Aktivieren von Extended Protection

Analog zur Überprüfung lässt sich das Skript auch zur Konfiguration der EP verwenden. Hierbei kann das Skript im Regelfall ohne weitere Parameter aufgerufen werden. Im Anschluss muss die Durchführung der Konfiguration allerdings noch einmal bestätigt werden.

Abbildung 3: Sicherheitsabfrage bei der skriptbasierten Konfiguration von Extended Protection

Danach sollte auch das HealthChecker-Skript bestätigen, dass die Server nicht mehr von den entsprechenden Sicherheitslücken betroffen sind.

Abbildung 4: Ausgabe des HealthChecker-Skripts, wenn alle bekannten Sicherheitslücken gepatched sind.

Sonderfall mit Archivierungsrichtlinie

Wenn wie zuvor beschrieben eine Archivierungsrichtlinie vorhanden ist, müssen in einer Datei zuerst alle IP-Adressen der Exchange-Server eingetragen werden. Hier sind IPv4, IPv6 sowie die Eintragung von Subnetzen (in CDIR Notation, bspw. 10.100.5.1/24) erlaubt.

Abbildung 5: Datei mit den IP-Adressen aller Exchange-Server der Umgebung

Im Aufruf des ExchangeExtendedProtectionManagement-Skripts muss diese dann hinterlegt werden, um die Funktionalität von Archivierungsrichtlinien aufrechtzuerhalten.

.\ExchangeExtendedProtectionManagement.ps1 -RestrictType 'EWSBackend'-IPRangeFilePath 'C:\tmp\ExchangeServerIPs.txt'

Sonderfall Modern Hybrid

Im Falle von Modern Hybrid müssen Server mit Agenten von der Konfiguration von EP ausgenommen werden.

.\ExchangeExtendedProtectionManagement.ps1 -SkipExchangeServerNames HybridServer1, HybridServer2

Rollback

Falls nach der Aktivierung doch noch unvorhergesehene Probleme auftreten, unterstützt auch hier das Skript, indem die IIS-Konfiguration von vor der Änderung zurückgespielt werden kann.

Achtung: Sollten zwischen Aktivierung und Rollback der EP manuelle Änderungen an der applicationHost.config vorgenommen worden sein, so müssen diese im Anschluss erneut angewendet werden.

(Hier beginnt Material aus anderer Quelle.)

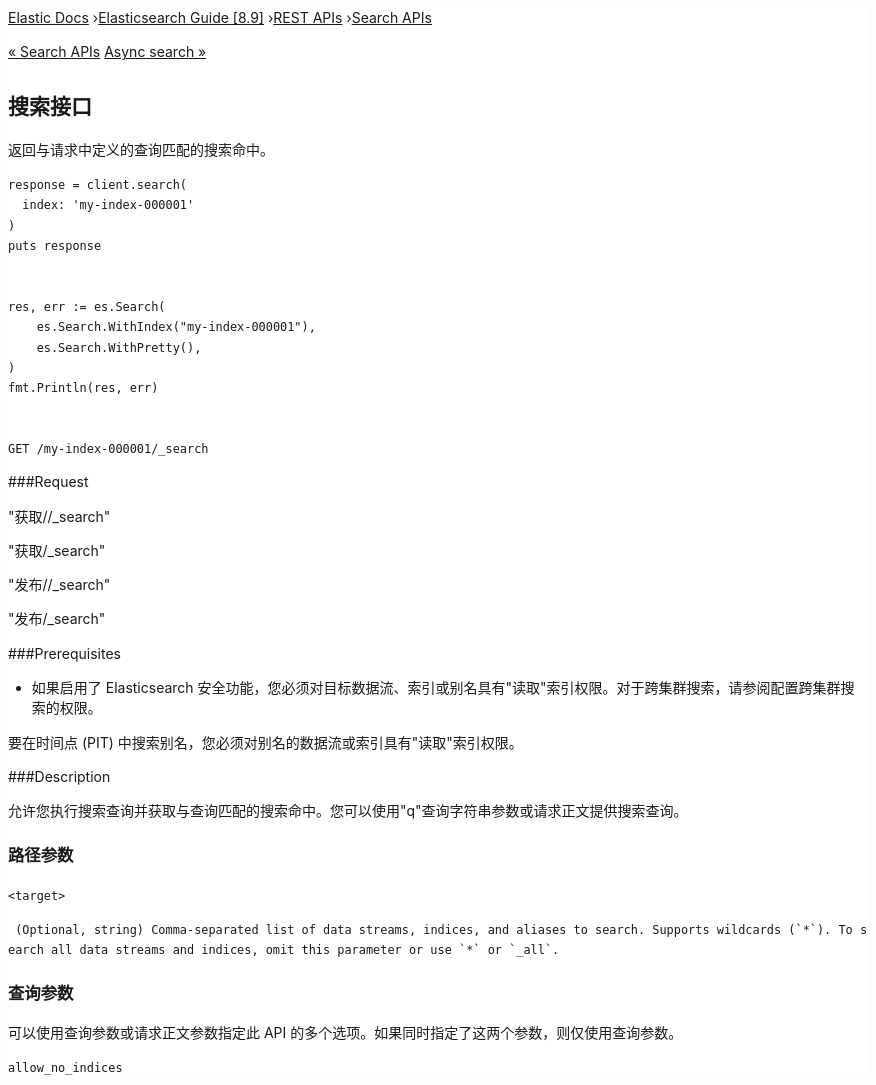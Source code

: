 

[Elastic Docs](/guide/) ›[Elasticsearch Guide [8.9]](index.md) ›[REST
APIs](rest-apis.md) ›[Search APIs](search.md)

[« Search APIs](search.md) [Async search »](async-search.md)

## 搜索接口

返回与请求中定义的查询匹配的搜索命中。

    
    
    response = client.search(
      index: 'my-index-000001'
    )
    puts response
    
    
    res, err := es.Search(
    	es.Search.WithIndex("my-index-000001"),
    	es.Search.WithPretty(),
    )
    fmt.Println(res, err)
    
    
    GET /my-index-000001/_search

###Request

"获取/<target>/_search"

"获取/_search"

"发布/<target>/_search"

"发布/_search"

###Prerequisites

* 如果启用了 Elasticsearch 安全功能，您必须对目标数据流、索引或别名具有"读取"索引权限。对于跨集群搜索，请参阅配置跨集群搜索的权限。

要在时间点 (PIT) 中搜索别名，您必须对别名的数据流或索引具有"读取"索引权限。

###Description

允许您执行搜索查询并获取与查询匹配的搜索命中。您可以使用"q"查询字符串参数或请求正文提供搜索查询。

### 路径参数

`<target>`

     (Optional, string) Comma-separated list of data streams, indices, and aliases to search. Supports wildcards (`*`). To search all data streams and indices, omit this parameter or use `*` or `_all`. 

### 查询参数

可以使用查询参数或请求正文参数指定此 API 的多个选项。如果同时指定了这两个参数，则仅使用查询参数。

`allow_no_indices`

Sobald die entsprechenden Probleme beseitigt wurden, lässt sich EP mit dem Skript erneut aktivieren.

Fazit

Mit der Unterstützung von Extended Protection in Exchange sichert Microsoft die Server besser gegen Man-In-The-Middle-Angriffe ab. Aktuelle Einschränkungen machen allerdings die Verwendung von Workarounds nötig. Diese müssen bei zukünftigen Updates berücksichtigt und ggf. wieder zurückgebaut werden.